## Exercise
Omit each picture as you copy the entries exactly.
▬▬▬▬▬▬
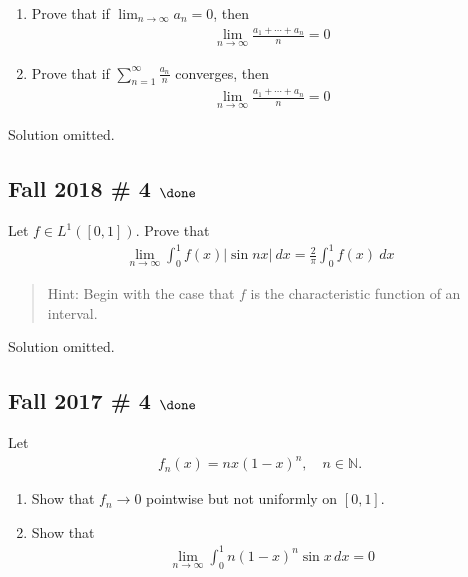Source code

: \begin{enumerate}
\def\labelenumi{\alph{enumi}.}
\item
  Prove that if \(\displaystyle\lim_{n\to \infty } a_n = 0\), then
  \begin{align*}
  \lim _{n \rightarrow \infty} \frac{a_{1}+\cdots+a_{n}}{n}=0
  \end{align*}
\item
  Prove that if \(\displaystyle\sum_{n=1}^{\infty} \frac{a_{n}}{n}\)
  converges, then
  \begin{align*}
  \lim _{n \rightarrow \infty} \frac{a_{1}+\cdots+a_{n}}{n}=0
  \end{align*}
\end{enumerate}

Solution omitted.

\hypertarget{fall-2018-4-done}{%
\subsection{\texorpdfstring{Fall 2018 \# 4
\(\done\)}{Fall 2018 \# 4 \textbackslash done}}\label{fall-2018-4-done}}

Let \(f\in L^1([0, 1])\). Prove that
\begin{align*}
\lim_{n \to \infty} \int_{0}^{1} f(x) {\left\lvert {\sin n x} \right\rvert} ~d x= \frac{2}{\pi} \int_{0}^{1} f(x) ~d x
\end{align*}

\begin{quote}
Hint: Begin with the case that \(f\) is the characteristic function of
an interval.
\end{quote}


Solution omitted.

\hypertarget{fall-2017-4-done}{%
\subsection{\texorpdfstring{Fall 2017 \# 4
\(\done\)}{Fall 2017 \# 4 \textbackslash done}}\label{fall-2017-4-done}}

Let
\begin{align*}
f_{n}(x) = n x(1-x)^{n}, \quad n \in {\mathbb{N}}.
\end{align*}

\begin{enumerate}
\def\labelenumi{\alph{enumi}.}
\item
  Show that \(f_n \to 0\) pointwise but not uniformly on \([0, 1]\).
\item
  Show that
  \begin{align*}
  \lim _{n \to \infty} \int _{0}^{1} n(1-x)^{n} \sin x \, dx = 0
  \end{align*}
\end{enumerate}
▬▬▬▬▬▬
## Your solution
Source code

: \begin{enumerate}
\def\labelenumi{\alph{enumi}.}
\item
  Prove that if \(\displaystyle\lim_{n\to \infty } a_n = 0\), then
  \begin{align*}
  \lim _{n \rightarrow \infty} \frac{a_{1}+\cdots+a_{n}}{n}=0
  \end{align*}
\item
  Prove that if \(\displaystyle\sum_{n=1}^{\infty} \frac{a_{n}}{n}\)
  converges, then
  \begin{align*}
  \lim _{n \rightarrow \infty} \frac{a_{1}+\cdots+a_{n}}{n}=0
  \end{align*}
\end{enumerate}

Solution omitted.

\hypertarget{fall-2018-4-done}{%
\subsection{\texorpdfstring{Fall 2018 \# 4
\(\done\)}{Fall 2018 \# 4 \textbackslash done}}\label{fall-2018-4-done}}

Let \(f\in L^1([0, 1])\). Prove that
\begin{align*}
\lim_{n \to \infty} \int_{0}^{1} f(x) {\left\lvert {\sin n x} \right\rvert} ~d x= \frac{2}{\pi} \int_{0}^{1} f(x) ~d x
\end{align*}

\begin{quote}
Hint: Begin with the case that \(f\) is the characteristic function of
an interval.
\end{quote}


Solution omitted.

\hypertarget{fall-2017-4-done}{%
\subsection{\texorpdfstring{Fall 2017 \# 4
\(\done\)}{Fall 2017 \# 4 \textbackslash done}}\label{fall-2017-4-done}}

Let
\begin{align*}
f_{n}(x) = n x(1-x)^{n}, \quad n \in {\mathbb{N}}.
\end{align*}

\begin{enumerate}
\def\labelenumi{\alph{enumi}.}
\item
  Show that \(f_n \to 0\) pointwise but not uniformly on \([0, 1]\).
\item
  Show that
  \begin{align*}
  \lim _{n \to \infty} \int _{0}^{1} n(1-x)^{n} \sin x \, dx = 0
  \end{align*}
\end{enumerate}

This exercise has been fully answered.